Kerry also added that there still a need for real human physical connection hopes that we won’t become a world where we only interact virtually, which Jeremy agreed on. He said that he had listened to Sam Harris’s podcast interview with Johann Hari, author of ‘Lost Connections’, which was all about depression and anxiety and that he was making a case for how today, we’re actually the loneliest society that there has ever been. Jeremy said that in the interview, they cite research from around 20 years ago where, when people were asked if in a crisis who they would go to or call on, they had about five people to go today the most common answer is zero. He added that the average amount of time that kids go and play outside is just less than an hour because they want to be inside being connected, yet an inmate spends 70 minutes a day outside because they have to by law.

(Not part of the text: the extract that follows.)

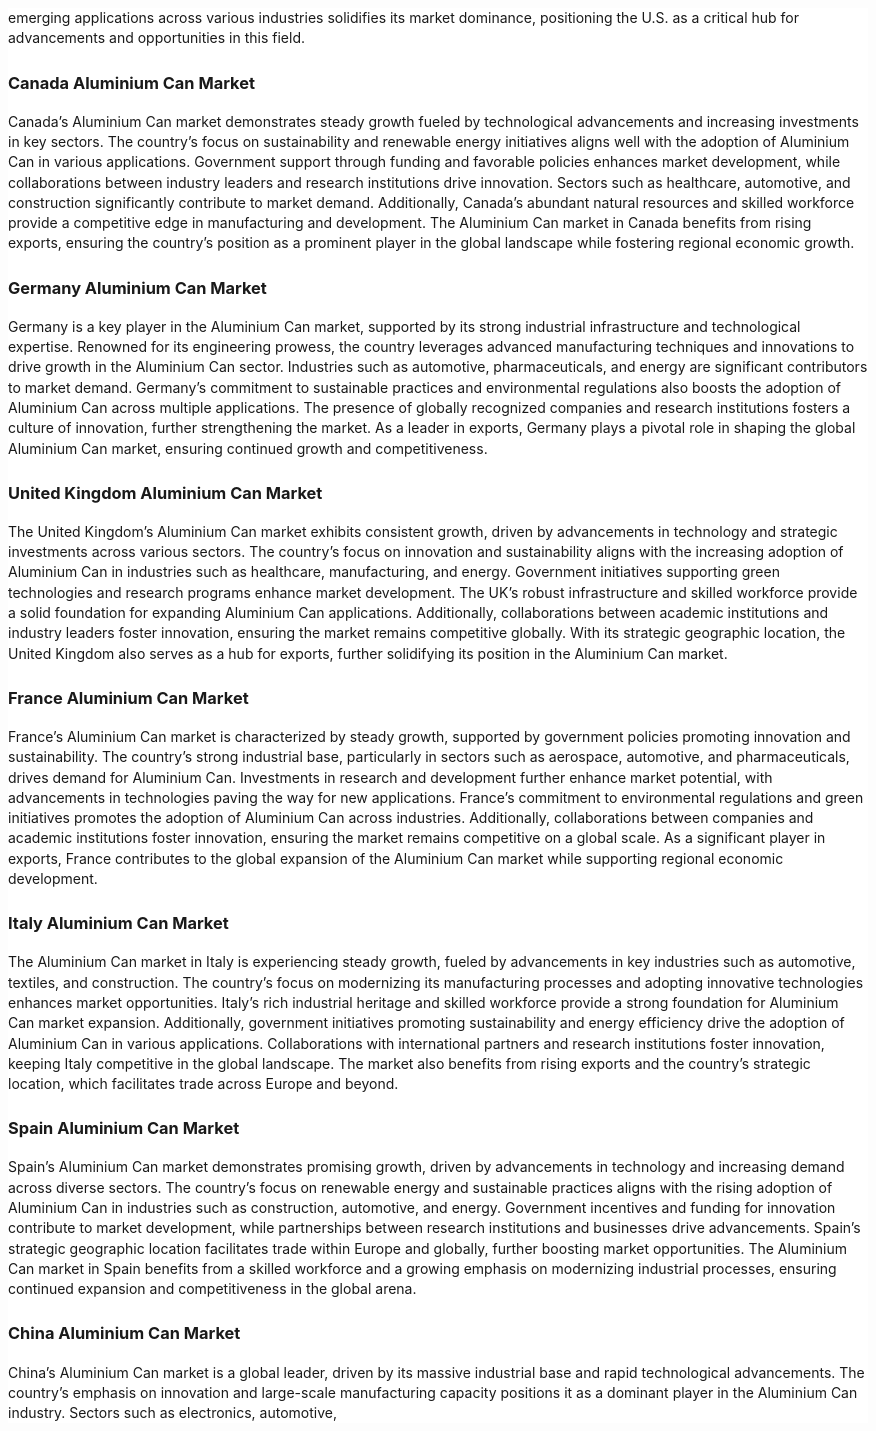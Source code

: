 emerging applications across various industries solidifies its market dominance, positioning the U.S. as a critical hub for advancements and opportunities in this field.</p><h3>Canada Aluminium Can Market</h3><p>Canada&rsquo;s Aluminium Can market demonstrates steady growth fueled by technological advancements and increasing investments in key sectors. The country&rsquo;s focus on sustainability and renewable energy initiatives aligns well with the adoption of Aluminium Can in various applications. Government support through funding and favorable policies enhances market development, while collaborations between industry leaders and research institutions drive innovation. Sectors such as healthcare, automotive, and construction significantly contribute to market demand. Additionally, Canada&rsquo;s abundant natural resources and skilled workforce provide a competitive edge in manufacturing and development. The Aluminium Can market in Canada benefits from rising exports, ensuring the country&rsquo;s position as a prominent player in the global landscape while fostering regional economic growth.</p><h3>Germany Aluminium Can Market</h3><p>Germany is a key player in the Aluminium Can market, supported by its strong industrial infrastructure and technological expertise. Renowned for its engineering prowess, the country leverages advanced manufacturing techniques and innovations to drive growth in the Aluminium Can sector. Industries such as automotive, pharmaceuticals, and energy are significant contributors to market demand. Germany&rsquo;s commitment to sustainable practices and environmental regulations also boosts the adoption of Aluminium Can across multiple applications. The presence of globally recognized companies and research institutions fosters a culture of innovation, further strengthening the market. As a leader in exports, Germany plays a pivotal role in shaping the global Aluminium Can market, ensuring continued growth and competitiveness.</p><h3>United Kingdom Aluminium Can Market</h3><p>The United Kingdom&rsquo;s Aluminium Can market exhibits consistent growth, driven by advancements in technology and strategic investments across various sectors. The country&rsquo;s focus on innovation and sustainability aligns with the increasing adoption of Aluminium Can in industries such as healthcare, manufacturing, and energy. Government initiatives supporting green technologies and research programs enhance market development. The UK&rsquo;s robust infrastructure and skilled workforce provide a solid foundation for expanding Aluminium Can applications. Additionally, collaborations between academic institutions and industry leaders foster innovation, ensuring the market remains competitive globally. With its strategic geographic location, the United Kingdom also serves as a hub for exports, further solidifying its position in the Aluminium Can market.</p><h3>France Aluminium Can Market</h3><p>France&rsquo;s Aluminium Can market is characterized by steady growth, supported by government policies promoting innovation and sustainability. The country&rsquo;s strong industrial base, particularly in sectors such as aerospace, automotive, and pharmaceuticals, drives demand for Aluminium Can. Investments in research and development further enhance market potential, with advancements in technologies paving the way for new applications. France&rsquo;s commitment to environmental regulations and green initiatives promotes the adoption of Aluminium Can across industries. Additionally, collaborations between companies and academic institutions foster innovation, ensuring the market remains competitive on a global scale. As a significant player in exports, France contributes to the global expansion of the Aluminium Can market while supporting regional economic development.</p><h3>Italy Aluminium Can Market</h3><p>The Aluminium Can market in Italy is experiencing steady growth, fueled by advancements in key industries such as automotive, textiles, and construction. The country&rsquo;s focus on modernizing its manufacturing processes and adopting innovative technologies enhances market opportunities. Italy&rsquo;s rich industrial heritage and skilled workforce provide a strong foundation for Aluminium Can market expansion. Additionally, government initiatives promoting sustainability and energy efficiency drive the adoption of Aluminium Can in various applications. Collaborations with international partners and research institutions foster innovation, keeping Italy competitive in the global landscape. The market also benefits from rising exports and the country&rsquo;s strategic location, which facilitates trade across Europe and beyond.</p><h3>Spain Aluminium Can Market</h3><p>Spain&rsquo;s Aluminium Can market demonstrates promising growth, driven by advancements in technology and increasing demand across diverse sectors. The country&rsquo;s focus on renewable energy and sustainable practices aligns with the rising adoption of Aluminium Can in industries such as construction, automotive, and energy. Government incentives and funding for innovation contribute to market development, while partnerships between research institutions and businesses drive advancements. Spain&rsquo;s strategic geographic location facilitates trade within Europe and globally, further boosting market opportunities. The Aluminium Can market in Spain benefits from a skilled workforce and a growing emphasis on modernizing industrial processes, ensuring continued expansion and competitiveness in the global arena.</p><h3>China Aluminium Can Market</h3><p>China&rsquo;s Aluminium Can market is a global leader, driven by its massive industrial base and rapid technological advancements. The country&rsquo;s emphasis on innovation and large-scale manufacturing capacity positions it as a dominant player in the Aluminium Can industry. Sectors such as electronics, automotive,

That, for Jeremy, is where the challenge lies for brands to drive a real genuine deep-rooted experience.
Jon – Simplicity. Having the ability to have a simple communication is something he thinks is missing, i.e. being able to say: ‘this is what we’re trying to do, we are a brand that stands for this, therefore everything we do should work like this, this is therefore why I’m doing this’. The ability to do that would make a huge difference.
Kerry – Authenticity. If it’s not authentic, don’t even start. If it doesn’t feel true to you as a person as a leader as a company, it’s just not going to fly.
Jeremy – Quoting a line from Jerry Maguire … “People just want to be inspired”. How do we go and inspire other people to do what inspires them, and not to as hung up on what’s the value of it?